If that bothers you, I hope you're not applying to law school...

This is not why I am applying to law school, but this is why I appreciate diversity in law schools. I wouldn't have been frustrated in that job if those individuals had been exposed to the implications of their decisions or had formed alternative ways of thinking things. I do want to retain some sort of pseudo-anonymity so I do not want to disclose the context, but it is one that has a profound impact on people's lives and I am confident that some of you will practice law in this area. 

The Federal government brought in training called GBA+. You can take a short course for free and I think that every student everywhere needs to take it - before they enter the working world: https://cfc-swc.gc.ca/gba-acs/course-cours-en.html  It is quite good and encourages people to think about things that they otherwise didn't think of. I learned a lot, and am hopeful that organizations everywhere implement it.

Your comment wants me to share the story of a more experience with an LSLAP (UBC) student, but I will save that entertainment for another day when enough time has passed and students won't be able to identify this person.  

Many people hold lawyers in very high regard. They take their lawyers word for it.

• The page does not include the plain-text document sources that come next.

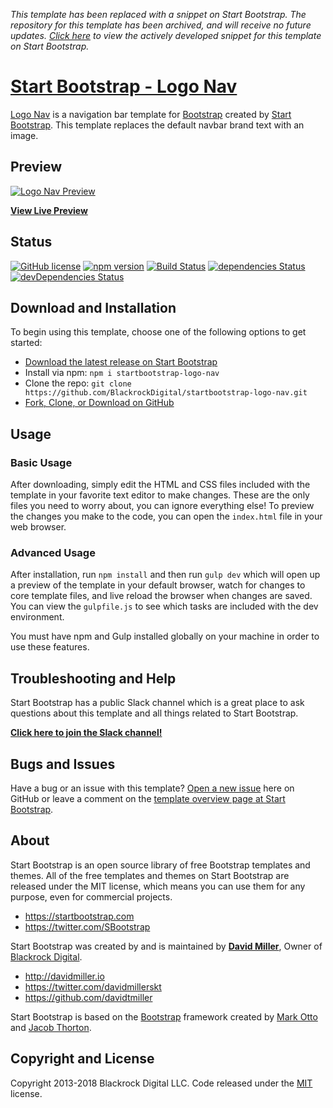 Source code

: *This template has been replaced with a snippet on Start Bootstrap. The repository for this template has been archived, and will receive no future updates. [Click here](https://startbootstrap.com/snippets/navbar-logo/) to view the actively developed snippet for this template on Start Bootstrap.*

# [Start Bootstrap - Logo Nav](https://startbootstrap.com/template-overviews/logo-nav/)

[Logo Nav](http://startbootstrap.com/template-overviews/logo-nav/) is a navigation bar template for [Bootstrap](http://getbootstrap.com/) created by [Start Bootstrap](http://startbootstrap.com/). This template replaces the default navbar brand text with an image.

## Preview

[![Logo Nav Preview](https://startbootstrap.com/assets/img/templates/logo-nav.jpg)](https://blackrockdigital.github.io/startbootstrap-logo-nav/)

**[View Live Preview](https://blackrockdigital.github.io/startbootstrap-logo-nav/)**

## Status

[![GitHub license](https://img.shields.io/badge/license-MIT-blue.svg)](https://raw.githubusercontent.com/BlackrockDigital/startbootstrap-logo-nav/master/LICENSE)
[![npm version](https://img.shields.io/npm/v/startbootstrap-logo-nav.svg)](https://www.npmjs.com/package/startbootstrap-logo-nav)
[![Build Status](https://travis-ci.org/BlackrockDigital/startbootstrap-logo-nav.svg?branch=master)](https://travis-ci.org/BlackrockDigital/startbootstrap-logo-nav)
[![dependencies Status](https://david-dm.org/BlackrockDigital/startbootstrap-logo-nav/status.svg)](https://david-dm.org/BlackrockDigital/startbootstrap-logo-nav)
[![devDependencies Status](https://david-dm.org/BlackrockDigital/startbootstrap-logo-nav/dev-status.svg)](https://david-dm.org/BlackrockDigital/startbootstrap-logo-nav?type=dev)

## Download and Installation

To begin using this template, choose one of the following options to get started:
* [Download the latest release on Start Bootstrap](https://startbootstrap.com/template-overviews/logo-nav/)
* Install via npm: `npm i startbootstrap-logo-nav`
* Clone the repo: `git clone https://github.com/BlackrockDigital/startbootstrap-logo-nav.git`
* [Fork, Clone, or Download on GitHub](https://github.com/BlackrockDigital/startbootstrap-logo-nav)

## Usage

### Basic Usage

After downloading, simply edit the HTML and CSS files included with the template in your favorite text editor to make changes. These are the only files you need to worry about, you can ignore everything else! To preview the changes you make to the code, you can open the `index.html` file in your web browser.

### Advanced Usage

After installation, run `npm install` and then run `gulp dev` which will open up a preview of the template in your default browser, watch for changes to core template files, and live reload the browser when changes are saved. You can view the `gulpfile.js` to see which tasks are included with the dev environment.

You must have npm and Gulp installed globally on your machine in order to use these features.

## Troubleshooting and Help

Start Bootstrap has a public Slack channel which is a great place to ask questions about this template and all things related to Start Bootstrap.

**[Click here to join the Slack channel!](https://startbootstrap-slack.herokuapp.com/)**

## Bugs and Issues

Have a bug or an issue with this template? [Open a new issue](https://github.com/BlackrockDigital/startbootstrap-logo-nav/issues) here on GitHub or leave a comment on the [template overview page at Start Bootstrap](http://startbootstrap.com/template-overviews/logo-nav/).

## About

Start Bootstrap is an open source library of free Bootstrap templates and themes. All of the free templates and themes on Start Bootstrap are released under the MIT license, which means you can use them for any purpose, even for commercial projects.

* https://startbootstrap.com
* https://twitter.com/SBootstrap

Start Bootstrap was created by and is maintained by **[David Miller](http://davidmiller.io/)**, Owner of [Blackrock Digital](http://blackrockdigital.io/).

* http://davidmiller.io
* https://twitter.com/davidmillerskt
* https://github.com/davidtmiller

Start Bootstrap is based on the [Bootstrap](http://getbootstrap.com/) framework created by [Mark Otto](https://twitter.com/mdo) and [Jacob Thorton](https://twitter.com/fat).

## Copyright and License

Copyright 2013-2018 Blackrock Digital LLC. Code released under the [MIT](https://github.com/BlackrockDigital/startbootstrap-logo-nav/blob/gh-pages/LICENSE) license.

They assume that their lawyer is acting in their best interests. They assume that their lawyer is giving them the best advice that exists. Especially when young, I think that lawyers only stand to benefit from exposure to different people, experiences, workplace environments, etc. Whether you end up working in family law or on mergers. I think it adds to your toolbox of extra things to consider when drafting up something, what body language might mean, what issues might come up, etc. I want to be around the uber-privileged and the not-so-privileged. I want to be around the young and old. The straight A students that scored in high 170s, and the one that got in by a hair. I have something to learn from all of them. I seek diversity, not homogeneity.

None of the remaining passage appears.